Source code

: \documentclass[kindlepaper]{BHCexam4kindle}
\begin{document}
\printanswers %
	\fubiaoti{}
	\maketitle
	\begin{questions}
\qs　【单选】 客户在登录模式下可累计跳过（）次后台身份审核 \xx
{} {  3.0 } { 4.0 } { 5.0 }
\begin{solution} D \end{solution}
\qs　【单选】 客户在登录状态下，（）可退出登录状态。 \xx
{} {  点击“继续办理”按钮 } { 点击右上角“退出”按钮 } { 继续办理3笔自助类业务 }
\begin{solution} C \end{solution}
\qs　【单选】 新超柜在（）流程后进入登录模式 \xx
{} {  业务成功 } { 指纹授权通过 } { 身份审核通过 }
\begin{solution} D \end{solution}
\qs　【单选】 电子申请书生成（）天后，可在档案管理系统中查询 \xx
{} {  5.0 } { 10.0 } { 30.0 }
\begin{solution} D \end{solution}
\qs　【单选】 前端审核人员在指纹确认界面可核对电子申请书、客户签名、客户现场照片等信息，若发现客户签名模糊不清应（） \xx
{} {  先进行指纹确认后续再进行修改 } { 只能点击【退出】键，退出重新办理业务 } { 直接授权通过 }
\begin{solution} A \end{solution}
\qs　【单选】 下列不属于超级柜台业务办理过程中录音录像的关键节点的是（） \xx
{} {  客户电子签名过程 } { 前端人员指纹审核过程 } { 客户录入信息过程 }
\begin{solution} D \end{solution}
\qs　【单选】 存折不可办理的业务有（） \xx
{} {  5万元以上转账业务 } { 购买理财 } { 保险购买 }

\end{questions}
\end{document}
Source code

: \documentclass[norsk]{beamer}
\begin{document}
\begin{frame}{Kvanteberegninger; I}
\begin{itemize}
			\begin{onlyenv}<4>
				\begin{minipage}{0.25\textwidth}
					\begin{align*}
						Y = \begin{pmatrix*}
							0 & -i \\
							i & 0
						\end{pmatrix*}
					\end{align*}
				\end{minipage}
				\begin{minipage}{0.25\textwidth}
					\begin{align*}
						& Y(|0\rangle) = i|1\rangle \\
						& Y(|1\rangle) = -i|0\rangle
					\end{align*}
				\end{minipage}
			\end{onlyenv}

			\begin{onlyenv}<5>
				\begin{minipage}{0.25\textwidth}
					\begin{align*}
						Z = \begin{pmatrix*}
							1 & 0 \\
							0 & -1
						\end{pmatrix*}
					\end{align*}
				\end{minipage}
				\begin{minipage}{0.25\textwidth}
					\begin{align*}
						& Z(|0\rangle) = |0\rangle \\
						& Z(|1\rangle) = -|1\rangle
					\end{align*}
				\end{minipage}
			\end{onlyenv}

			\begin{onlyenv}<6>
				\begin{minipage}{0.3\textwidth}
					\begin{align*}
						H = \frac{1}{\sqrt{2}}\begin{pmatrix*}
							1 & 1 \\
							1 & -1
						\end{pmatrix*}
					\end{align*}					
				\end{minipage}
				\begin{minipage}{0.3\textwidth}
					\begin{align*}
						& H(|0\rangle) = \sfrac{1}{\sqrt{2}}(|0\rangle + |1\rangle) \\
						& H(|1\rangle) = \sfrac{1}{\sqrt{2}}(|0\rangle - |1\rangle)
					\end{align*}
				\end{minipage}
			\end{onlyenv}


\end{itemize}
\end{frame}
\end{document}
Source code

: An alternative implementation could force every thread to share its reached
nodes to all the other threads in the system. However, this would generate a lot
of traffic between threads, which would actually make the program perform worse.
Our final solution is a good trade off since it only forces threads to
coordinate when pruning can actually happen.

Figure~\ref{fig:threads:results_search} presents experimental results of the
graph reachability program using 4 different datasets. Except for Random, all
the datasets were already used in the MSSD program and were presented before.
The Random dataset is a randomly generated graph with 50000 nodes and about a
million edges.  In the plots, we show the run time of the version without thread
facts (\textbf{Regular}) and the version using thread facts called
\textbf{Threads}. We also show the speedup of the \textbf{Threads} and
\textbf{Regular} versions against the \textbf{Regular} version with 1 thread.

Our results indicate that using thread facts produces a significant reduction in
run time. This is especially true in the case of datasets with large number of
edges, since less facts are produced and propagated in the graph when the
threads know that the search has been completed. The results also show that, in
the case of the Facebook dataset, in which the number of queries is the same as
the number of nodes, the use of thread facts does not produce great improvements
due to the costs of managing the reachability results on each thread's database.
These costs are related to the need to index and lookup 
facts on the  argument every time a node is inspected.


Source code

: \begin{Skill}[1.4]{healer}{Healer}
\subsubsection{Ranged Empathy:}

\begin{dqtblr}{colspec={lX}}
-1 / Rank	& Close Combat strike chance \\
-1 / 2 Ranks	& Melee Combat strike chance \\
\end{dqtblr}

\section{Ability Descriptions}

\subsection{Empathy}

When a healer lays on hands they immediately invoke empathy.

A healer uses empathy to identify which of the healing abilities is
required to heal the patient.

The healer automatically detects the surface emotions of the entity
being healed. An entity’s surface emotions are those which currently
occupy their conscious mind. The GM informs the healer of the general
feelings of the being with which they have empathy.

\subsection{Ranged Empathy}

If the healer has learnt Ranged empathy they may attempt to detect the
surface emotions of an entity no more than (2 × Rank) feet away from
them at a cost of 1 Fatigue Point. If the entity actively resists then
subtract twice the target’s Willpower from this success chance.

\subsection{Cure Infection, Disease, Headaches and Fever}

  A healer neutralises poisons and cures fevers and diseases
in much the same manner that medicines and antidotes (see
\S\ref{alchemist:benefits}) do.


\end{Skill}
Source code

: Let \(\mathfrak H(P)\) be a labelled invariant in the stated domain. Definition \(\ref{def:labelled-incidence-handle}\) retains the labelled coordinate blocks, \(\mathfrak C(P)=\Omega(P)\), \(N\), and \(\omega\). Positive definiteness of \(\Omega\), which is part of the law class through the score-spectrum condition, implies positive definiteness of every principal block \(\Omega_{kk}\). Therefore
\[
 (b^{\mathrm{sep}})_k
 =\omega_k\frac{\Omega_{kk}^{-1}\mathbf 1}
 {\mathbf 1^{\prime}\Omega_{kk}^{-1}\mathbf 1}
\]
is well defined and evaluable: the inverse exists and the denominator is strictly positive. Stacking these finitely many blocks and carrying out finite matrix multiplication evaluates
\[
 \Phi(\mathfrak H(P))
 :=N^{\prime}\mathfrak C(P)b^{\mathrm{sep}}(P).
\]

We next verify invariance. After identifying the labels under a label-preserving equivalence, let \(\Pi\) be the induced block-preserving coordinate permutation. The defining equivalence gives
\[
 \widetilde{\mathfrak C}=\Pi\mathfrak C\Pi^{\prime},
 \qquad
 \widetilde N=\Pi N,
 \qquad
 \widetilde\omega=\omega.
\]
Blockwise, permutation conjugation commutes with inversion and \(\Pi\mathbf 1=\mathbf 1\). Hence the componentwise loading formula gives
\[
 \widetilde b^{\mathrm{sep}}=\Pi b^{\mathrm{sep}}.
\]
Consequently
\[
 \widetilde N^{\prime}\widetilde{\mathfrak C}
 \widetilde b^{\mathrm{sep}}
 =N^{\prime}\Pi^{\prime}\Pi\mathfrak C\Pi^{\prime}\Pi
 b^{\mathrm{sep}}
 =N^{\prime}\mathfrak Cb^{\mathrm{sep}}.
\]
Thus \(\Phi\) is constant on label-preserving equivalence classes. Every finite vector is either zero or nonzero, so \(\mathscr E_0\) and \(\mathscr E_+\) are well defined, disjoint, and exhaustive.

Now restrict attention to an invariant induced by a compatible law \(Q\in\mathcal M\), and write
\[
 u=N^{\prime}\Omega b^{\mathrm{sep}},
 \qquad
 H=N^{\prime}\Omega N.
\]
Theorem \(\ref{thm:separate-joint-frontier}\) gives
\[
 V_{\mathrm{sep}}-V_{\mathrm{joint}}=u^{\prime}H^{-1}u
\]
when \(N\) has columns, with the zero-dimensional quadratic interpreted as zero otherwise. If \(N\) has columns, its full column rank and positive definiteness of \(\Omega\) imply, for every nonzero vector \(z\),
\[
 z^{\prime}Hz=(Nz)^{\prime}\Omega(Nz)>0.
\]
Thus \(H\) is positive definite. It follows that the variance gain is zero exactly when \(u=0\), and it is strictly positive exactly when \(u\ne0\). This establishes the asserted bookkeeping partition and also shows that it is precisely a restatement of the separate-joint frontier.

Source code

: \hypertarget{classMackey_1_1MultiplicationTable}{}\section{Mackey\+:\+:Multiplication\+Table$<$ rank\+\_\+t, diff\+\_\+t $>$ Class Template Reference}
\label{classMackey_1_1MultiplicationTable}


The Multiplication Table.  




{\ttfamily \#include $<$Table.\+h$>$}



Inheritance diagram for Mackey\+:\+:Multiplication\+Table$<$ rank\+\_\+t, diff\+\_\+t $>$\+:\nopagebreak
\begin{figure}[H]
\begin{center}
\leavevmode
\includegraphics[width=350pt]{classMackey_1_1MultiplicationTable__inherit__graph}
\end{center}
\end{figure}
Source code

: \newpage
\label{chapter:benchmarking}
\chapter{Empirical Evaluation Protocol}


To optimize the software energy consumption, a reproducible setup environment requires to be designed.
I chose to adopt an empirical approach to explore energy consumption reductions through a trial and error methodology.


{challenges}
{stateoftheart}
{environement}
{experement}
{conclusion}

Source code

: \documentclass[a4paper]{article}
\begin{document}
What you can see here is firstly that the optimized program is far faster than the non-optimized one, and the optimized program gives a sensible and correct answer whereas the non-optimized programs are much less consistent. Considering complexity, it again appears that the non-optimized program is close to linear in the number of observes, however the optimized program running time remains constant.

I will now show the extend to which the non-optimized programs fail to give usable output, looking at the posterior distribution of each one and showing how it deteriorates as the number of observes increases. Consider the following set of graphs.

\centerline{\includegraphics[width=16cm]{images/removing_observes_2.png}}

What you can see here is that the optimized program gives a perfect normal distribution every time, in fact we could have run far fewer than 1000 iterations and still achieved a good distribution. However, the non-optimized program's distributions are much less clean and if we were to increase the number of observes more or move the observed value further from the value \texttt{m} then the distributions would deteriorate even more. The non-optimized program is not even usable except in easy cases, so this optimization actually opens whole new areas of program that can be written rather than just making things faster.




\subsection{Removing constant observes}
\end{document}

● ● ● ●

◆ Task brief ◆
Scan the material above line by line and report how many lines contain the word "equivalence", nothing further.

◆ Answer to this exercise ◆
2